┌─ SOURCE MATERIAL
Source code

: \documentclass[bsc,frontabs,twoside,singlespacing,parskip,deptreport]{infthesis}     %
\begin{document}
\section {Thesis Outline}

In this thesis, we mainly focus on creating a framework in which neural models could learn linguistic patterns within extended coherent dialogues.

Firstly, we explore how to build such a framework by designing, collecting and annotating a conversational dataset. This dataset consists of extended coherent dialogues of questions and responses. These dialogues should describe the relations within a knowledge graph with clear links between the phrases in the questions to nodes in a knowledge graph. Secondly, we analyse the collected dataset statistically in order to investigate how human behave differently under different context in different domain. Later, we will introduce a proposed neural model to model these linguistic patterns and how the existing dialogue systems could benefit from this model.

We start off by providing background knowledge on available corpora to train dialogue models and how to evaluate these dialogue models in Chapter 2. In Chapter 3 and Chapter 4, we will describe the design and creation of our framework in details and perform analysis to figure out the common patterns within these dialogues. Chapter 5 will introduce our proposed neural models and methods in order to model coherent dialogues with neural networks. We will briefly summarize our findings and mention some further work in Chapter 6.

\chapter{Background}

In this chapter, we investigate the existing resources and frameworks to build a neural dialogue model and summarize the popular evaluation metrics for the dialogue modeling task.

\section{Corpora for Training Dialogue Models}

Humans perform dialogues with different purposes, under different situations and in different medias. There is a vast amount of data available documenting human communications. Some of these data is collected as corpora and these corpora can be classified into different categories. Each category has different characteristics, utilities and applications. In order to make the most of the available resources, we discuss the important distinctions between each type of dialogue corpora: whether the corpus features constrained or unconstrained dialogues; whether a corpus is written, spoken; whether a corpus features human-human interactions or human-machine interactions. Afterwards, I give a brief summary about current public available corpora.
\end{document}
└─
┌─ SOURCE MATERIAL
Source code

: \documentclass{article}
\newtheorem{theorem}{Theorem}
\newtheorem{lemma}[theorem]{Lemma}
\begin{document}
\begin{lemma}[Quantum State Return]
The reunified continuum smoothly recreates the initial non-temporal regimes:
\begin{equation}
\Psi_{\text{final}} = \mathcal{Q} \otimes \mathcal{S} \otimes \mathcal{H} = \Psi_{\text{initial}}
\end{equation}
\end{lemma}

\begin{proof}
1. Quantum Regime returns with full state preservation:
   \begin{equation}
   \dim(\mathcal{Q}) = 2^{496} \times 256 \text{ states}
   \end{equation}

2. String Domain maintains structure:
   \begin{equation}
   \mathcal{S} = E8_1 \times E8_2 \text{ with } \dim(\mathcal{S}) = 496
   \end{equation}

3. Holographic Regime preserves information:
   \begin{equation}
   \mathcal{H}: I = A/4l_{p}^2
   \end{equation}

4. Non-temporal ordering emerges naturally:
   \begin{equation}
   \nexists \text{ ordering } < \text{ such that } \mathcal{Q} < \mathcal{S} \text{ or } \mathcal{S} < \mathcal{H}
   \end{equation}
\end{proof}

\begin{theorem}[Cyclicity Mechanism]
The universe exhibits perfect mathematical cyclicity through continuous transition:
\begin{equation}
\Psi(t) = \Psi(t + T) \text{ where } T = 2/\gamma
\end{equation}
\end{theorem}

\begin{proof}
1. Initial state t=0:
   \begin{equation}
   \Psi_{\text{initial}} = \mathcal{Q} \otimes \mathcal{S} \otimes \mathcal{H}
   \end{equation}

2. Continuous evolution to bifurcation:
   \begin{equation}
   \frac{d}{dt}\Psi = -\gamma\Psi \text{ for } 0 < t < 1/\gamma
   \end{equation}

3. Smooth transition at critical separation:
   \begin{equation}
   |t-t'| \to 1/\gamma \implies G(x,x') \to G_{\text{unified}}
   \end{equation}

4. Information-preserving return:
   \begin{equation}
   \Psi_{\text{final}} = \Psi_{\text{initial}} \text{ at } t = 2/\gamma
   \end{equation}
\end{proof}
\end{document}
└─
**THE TASK**
The response must give every line from the material above that holds the string "temporal".

**RESPONSE TO THE TASK**
The reunified continuum smoothly recreates the initial non-temporal regimes:
4. Non-temporal ordering emerges naturally:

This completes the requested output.